According to the Chronicle Herald, Halifax, the retailer has begun posting signs in parking lots informing RV owners about a provincial law that prohibits the practice and asking them not to park overnight, says Leanne Hachey of the Canadian Federation of Independent Business.
Wal-Mart Canada contacted the advocacy group last year to say it recognized such camping was an issue and wanted to work with the federation to come up with a solution, Hachey says.
“One thing we want to make sure of is that we’re in compliance with the law,” Yanik Deschenes, a company spokesman, said Wednesday (July 19).
While the company’s American counterpart views RV owners as a lucrative market and actively pursues their business by promoting overnight parking in their lots, Wal-Mart Canada is more concerned about being a good a corporate citizen than about losing revenue, Deschenes said.

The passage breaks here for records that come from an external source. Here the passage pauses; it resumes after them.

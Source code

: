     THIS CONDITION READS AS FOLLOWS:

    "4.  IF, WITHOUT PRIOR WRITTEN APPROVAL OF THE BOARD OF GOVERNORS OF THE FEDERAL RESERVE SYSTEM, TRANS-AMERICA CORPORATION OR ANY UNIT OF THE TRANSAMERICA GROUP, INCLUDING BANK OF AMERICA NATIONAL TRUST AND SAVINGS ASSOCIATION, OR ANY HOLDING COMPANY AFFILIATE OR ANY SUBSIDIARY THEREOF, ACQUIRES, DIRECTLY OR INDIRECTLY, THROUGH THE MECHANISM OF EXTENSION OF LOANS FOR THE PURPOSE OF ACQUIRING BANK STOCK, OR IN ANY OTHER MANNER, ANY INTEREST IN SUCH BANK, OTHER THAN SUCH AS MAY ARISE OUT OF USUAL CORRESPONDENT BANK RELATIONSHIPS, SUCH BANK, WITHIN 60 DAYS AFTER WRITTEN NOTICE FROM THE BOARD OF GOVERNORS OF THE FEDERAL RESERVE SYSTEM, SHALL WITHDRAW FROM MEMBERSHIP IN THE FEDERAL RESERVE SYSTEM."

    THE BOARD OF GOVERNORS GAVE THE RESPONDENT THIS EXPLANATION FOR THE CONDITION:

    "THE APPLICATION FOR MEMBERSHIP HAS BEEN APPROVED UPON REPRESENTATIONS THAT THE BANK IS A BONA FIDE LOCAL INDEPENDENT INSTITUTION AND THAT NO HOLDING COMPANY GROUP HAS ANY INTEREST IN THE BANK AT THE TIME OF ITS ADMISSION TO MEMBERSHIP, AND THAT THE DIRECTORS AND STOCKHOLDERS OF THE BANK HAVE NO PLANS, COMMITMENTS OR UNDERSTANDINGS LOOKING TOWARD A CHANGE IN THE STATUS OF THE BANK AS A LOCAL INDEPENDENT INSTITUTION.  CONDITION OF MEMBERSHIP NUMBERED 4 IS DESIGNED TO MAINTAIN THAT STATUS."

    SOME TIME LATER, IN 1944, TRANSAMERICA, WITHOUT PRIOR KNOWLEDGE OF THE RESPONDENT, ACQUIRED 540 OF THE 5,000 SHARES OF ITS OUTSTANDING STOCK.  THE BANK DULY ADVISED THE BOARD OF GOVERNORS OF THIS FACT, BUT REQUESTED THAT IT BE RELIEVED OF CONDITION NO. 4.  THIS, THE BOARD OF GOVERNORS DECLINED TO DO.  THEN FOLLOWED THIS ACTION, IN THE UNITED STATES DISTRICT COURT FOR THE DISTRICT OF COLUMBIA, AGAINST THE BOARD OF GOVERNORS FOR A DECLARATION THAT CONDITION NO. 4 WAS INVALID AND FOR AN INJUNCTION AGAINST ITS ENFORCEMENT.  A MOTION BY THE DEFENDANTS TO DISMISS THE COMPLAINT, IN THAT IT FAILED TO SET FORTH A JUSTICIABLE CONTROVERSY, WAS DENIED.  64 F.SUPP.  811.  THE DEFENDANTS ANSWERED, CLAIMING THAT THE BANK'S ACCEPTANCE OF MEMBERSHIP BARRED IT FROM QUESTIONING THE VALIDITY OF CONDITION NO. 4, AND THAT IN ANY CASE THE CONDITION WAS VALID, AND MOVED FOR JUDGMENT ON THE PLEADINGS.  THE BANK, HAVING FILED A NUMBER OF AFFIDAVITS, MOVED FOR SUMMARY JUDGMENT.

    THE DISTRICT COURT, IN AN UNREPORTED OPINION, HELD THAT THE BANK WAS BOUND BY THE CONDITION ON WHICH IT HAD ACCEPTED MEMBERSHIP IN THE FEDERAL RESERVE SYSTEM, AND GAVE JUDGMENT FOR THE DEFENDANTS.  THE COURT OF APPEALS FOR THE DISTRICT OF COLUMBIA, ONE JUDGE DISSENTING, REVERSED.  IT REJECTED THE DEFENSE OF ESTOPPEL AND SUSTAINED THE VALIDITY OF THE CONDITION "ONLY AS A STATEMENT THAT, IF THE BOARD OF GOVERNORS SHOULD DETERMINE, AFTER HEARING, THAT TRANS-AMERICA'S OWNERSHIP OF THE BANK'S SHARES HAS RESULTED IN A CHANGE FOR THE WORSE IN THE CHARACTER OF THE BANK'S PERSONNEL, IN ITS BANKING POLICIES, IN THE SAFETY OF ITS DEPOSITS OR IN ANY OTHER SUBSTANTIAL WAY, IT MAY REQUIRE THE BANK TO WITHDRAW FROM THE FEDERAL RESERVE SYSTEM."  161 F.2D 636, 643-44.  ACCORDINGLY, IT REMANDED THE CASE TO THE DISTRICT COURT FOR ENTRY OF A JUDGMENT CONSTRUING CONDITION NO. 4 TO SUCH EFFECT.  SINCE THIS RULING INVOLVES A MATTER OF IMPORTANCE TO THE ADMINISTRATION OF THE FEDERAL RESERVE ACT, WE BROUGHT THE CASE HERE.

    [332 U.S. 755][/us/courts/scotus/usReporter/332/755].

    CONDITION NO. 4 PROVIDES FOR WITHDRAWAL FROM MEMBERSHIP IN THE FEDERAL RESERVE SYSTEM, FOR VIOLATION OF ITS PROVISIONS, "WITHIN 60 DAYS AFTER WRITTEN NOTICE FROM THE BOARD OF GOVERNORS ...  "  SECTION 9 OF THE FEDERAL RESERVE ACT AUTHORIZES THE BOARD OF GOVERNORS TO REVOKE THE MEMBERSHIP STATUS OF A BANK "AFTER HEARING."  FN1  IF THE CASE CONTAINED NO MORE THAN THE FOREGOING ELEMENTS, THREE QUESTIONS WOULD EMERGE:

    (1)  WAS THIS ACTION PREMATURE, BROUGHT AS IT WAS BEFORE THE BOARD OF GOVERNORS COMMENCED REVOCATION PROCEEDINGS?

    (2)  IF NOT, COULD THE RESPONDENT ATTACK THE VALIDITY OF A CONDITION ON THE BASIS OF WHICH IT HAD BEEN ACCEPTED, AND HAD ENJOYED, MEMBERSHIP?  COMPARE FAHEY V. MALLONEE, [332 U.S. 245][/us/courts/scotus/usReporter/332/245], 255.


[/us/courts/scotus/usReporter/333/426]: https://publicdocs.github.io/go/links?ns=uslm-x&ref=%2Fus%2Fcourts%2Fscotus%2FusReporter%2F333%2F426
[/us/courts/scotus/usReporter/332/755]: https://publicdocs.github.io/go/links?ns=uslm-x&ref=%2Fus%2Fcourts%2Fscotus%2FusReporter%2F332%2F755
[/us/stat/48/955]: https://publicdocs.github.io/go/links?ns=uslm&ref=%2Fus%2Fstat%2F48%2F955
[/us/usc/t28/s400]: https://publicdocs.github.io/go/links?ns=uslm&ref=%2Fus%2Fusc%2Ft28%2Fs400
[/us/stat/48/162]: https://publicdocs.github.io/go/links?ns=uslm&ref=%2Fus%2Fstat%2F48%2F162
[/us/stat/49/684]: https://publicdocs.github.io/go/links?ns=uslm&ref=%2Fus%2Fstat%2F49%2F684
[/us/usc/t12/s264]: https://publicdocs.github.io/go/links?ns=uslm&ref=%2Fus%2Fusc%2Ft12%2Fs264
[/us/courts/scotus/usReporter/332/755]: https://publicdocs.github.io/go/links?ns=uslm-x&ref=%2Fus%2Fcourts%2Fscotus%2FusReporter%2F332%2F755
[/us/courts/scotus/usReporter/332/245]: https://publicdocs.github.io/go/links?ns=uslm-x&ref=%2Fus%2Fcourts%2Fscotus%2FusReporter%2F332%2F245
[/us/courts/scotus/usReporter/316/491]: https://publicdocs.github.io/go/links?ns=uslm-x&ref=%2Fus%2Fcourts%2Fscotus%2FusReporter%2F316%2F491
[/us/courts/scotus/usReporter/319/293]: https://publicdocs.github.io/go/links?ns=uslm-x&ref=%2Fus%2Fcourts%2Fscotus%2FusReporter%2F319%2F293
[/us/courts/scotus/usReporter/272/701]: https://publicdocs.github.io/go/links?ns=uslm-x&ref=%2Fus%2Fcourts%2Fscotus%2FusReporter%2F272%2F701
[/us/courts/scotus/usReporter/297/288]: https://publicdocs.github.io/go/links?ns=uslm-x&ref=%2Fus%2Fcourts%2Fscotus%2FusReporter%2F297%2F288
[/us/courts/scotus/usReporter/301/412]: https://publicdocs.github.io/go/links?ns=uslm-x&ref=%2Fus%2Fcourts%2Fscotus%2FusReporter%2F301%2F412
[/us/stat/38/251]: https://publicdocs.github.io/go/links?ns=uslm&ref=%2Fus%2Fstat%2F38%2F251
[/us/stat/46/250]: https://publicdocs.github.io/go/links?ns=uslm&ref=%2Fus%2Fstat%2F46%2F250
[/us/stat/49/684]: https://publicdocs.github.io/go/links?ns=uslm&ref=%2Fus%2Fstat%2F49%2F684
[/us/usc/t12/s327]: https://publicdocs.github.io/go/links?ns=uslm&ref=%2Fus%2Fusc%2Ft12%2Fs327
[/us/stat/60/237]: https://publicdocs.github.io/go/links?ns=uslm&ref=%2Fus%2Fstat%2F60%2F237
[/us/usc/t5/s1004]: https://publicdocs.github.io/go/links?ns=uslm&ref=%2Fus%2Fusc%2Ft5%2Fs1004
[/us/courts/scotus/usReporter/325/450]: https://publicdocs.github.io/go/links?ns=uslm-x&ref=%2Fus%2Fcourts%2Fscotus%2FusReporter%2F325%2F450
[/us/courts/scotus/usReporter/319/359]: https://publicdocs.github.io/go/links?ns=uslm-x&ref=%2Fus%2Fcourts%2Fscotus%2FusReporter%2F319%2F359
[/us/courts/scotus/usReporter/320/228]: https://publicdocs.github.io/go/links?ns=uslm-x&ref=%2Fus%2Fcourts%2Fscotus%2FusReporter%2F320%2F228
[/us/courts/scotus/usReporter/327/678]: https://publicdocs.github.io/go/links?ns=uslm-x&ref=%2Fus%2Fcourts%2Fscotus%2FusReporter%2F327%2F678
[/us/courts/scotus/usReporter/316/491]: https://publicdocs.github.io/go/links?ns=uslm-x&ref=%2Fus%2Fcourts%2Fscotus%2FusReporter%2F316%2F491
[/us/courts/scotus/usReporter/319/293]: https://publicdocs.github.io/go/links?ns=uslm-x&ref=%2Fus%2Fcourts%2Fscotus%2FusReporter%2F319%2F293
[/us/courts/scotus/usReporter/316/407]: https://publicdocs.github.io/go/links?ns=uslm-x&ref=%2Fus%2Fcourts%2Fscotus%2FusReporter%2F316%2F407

“For us it’s more important to be the store of the community (and) working with the community than just implementing an (American) initiative in Canada,” he said.
With more than 73,000 RVs visiting Nova Scotia last year alone, RV owners contribute significantly to the province’s tourism sector.
The president of the Campground Owners Association of Nova Scotia says she considers Wal-Mart’s decision a “wonderful first step” in helping to address the long-standing issue.
“That’s industry working with industry, isn’t it, and that’s great,” said Alexis MacDonald. “I think that’s the way businesses should operate. Industries should be supporting the regulations as well as the government.”
But she emphasized that Wal-Mart’s move is just a first step because people are setting up camp in other mall and retail store parking lots, as well as churches and other places where the property owners may not even realize this is happening.
She said such camping poses environmental and safety concerns and negatively affects Nova Scotia business by taking revenue away from licensed campground operators.